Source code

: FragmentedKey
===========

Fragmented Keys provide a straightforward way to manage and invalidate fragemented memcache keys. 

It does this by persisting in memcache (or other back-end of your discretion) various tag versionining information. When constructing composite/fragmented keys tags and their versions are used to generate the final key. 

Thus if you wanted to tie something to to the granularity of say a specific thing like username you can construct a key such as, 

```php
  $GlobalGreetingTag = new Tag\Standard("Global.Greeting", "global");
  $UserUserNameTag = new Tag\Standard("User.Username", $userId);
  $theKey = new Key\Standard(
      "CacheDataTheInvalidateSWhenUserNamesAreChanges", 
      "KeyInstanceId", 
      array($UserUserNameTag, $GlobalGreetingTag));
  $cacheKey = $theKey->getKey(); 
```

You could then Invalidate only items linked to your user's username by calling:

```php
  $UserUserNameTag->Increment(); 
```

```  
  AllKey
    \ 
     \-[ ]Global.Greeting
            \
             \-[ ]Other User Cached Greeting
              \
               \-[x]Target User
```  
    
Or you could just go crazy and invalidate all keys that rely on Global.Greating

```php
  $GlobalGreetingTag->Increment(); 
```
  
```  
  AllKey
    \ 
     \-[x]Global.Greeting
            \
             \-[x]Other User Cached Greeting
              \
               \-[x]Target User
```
********
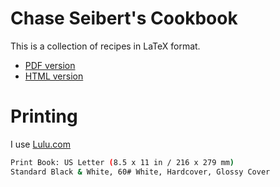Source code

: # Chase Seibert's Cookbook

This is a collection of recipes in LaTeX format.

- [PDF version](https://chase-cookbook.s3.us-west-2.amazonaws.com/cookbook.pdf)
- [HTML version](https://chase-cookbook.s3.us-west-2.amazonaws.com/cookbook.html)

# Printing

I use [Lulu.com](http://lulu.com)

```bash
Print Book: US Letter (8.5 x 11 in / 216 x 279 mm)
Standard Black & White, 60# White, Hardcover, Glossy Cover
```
********
» **EXERCISE PROMPT**
Which lines above hold the string "Standard"? Copy every one of them.

» **WRITTEN REPLY**
  $GlobalGreetingTag = new Tag\Standard("Global.Greeting", "global");
  $UserUserNameTag = new Tag\Standard("User.Username", $userId);
  $theKey = new Key\Standard(
Standard Black & White, 60# White, Hardcover, Glossy Cover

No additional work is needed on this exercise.